[Input data Boundary: Start]
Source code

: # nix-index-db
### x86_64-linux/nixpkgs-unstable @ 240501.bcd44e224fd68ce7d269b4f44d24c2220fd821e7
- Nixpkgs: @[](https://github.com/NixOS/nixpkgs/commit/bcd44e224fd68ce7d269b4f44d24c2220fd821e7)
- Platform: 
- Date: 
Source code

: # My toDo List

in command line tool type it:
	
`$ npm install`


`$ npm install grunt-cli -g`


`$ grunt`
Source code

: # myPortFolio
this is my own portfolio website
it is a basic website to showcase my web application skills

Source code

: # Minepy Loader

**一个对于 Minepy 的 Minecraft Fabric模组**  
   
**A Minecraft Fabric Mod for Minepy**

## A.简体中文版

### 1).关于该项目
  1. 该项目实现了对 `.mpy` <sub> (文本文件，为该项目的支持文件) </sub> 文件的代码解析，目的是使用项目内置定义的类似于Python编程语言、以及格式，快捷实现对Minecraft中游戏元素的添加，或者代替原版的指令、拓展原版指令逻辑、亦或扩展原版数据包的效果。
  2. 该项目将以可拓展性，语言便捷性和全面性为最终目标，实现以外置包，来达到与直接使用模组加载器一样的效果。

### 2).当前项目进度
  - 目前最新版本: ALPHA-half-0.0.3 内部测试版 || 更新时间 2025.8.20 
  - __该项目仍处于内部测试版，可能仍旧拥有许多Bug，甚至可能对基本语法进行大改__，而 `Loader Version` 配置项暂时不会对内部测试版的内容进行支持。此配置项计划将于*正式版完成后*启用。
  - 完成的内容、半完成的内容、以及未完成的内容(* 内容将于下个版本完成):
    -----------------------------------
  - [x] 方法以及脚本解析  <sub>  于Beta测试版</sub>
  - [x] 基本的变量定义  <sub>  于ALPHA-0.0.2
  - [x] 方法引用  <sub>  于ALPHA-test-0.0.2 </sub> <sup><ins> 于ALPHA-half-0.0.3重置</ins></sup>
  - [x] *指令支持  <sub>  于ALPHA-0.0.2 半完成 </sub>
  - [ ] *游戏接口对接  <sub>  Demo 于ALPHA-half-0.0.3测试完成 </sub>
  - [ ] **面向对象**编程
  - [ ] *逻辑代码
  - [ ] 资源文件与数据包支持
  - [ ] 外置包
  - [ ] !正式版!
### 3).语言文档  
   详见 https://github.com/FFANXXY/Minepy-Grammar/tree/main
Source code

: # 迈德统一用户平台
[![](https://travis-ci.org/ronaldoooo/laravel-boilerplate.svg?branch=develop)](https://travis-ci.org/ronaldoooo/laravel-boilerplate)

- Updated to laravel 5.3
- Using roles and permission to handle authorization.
[Input data Boundary: End]
[Input data Boundary: Start]
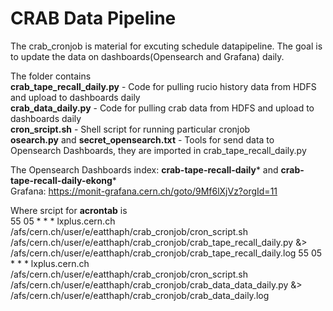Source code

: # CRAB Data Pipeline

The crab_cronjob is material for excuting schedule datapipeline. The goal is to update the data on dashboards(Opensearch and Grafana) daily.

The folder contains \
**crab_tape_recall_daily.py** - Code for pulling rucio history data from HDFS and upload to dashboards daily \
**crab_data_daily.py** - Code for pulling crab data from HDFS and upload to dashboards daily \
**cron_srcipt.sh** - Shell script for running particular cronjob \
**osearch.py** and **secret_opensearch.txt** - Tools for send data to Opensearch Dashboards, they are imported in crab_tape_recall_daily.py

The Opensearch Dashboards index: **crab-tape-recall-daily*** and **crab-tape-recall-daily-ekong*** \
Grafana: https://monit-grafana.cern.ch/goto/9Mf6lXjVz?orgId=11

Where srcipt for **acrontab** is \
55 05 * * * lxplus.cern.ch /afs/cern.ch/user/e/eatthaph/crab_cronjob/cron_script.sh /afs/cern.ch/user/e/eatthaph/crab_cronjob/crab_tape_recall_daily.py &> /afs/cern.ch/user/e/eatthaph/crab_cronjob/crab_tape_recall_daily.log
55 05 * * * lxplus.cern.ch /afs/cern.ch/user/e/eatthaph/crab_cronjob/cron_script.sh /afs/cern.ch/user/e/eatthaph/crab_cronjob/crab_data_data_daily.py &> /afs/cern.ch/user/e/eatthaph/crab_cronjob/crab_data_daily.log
[Input data Boundary: End]
= Aim of the task =
The reply should consist solely of the lines above from the one that has "### 2).当前项目进度" through the one that has "- Using roles", reproduced exactly.

= Response to this exercise =
### 2).当前项目进度
  - 目前最新版本: ALPHA-half-0.0.3 内部测试版 || 更新时间 2025.8.20 
  - __该项目仍处于内部测试版，可能仍旧拥有许多Bug，甚至可能对基本语法进行大改__，而 `Loader Version` 配置项暂时不会对内部测试版的内容进行支持。此配置项计划将于*正式版完成后*启用。
  - 完成的内容、半完成的内容、以及未完成的内容(* 内容将于下个版本完成):
    -----------------------------------
  - [x] 方法以及脚本解析  <sub>  于Beta测试版</sub>
  - [x] 基本的变量定义  <sub>  于ALPHA-0.0.2
  - [x] 方法引用  <sub>  于ALPHA-test-0.0.2 </sub> <sup><ins> 于ALPHA-half-0.0.3重置</ins></sup>
  - [x] *指令支持  <sub>  于ALPHA-0.0.2 半完成 </sub>
  - [ ] *游戏接口对接  <sub>  Demo 于ALPHA-half-0.0.3测试完成 </sub>
  - [ ] **面向对象**编程
  - [ ] *逻辑代码
  - [ ] 资源文件与数据包支持
  - [ ] 外置包
  - [ ] !正式版!
### 3).语言文档  
   详见 https://github.com/FFANXXY/Minepy-Grammar/tree/main
Source code

: # 迈德统一用户平台
[![](https://travis-ci.org/ronaldoooo/laravel-boilerplate.svg?branch=develop)](https://travis-ci.org/ronaldoooo/laravel-boilerplate)

- Updated to laravel 5.3
- Using roles and permission to handle authorization.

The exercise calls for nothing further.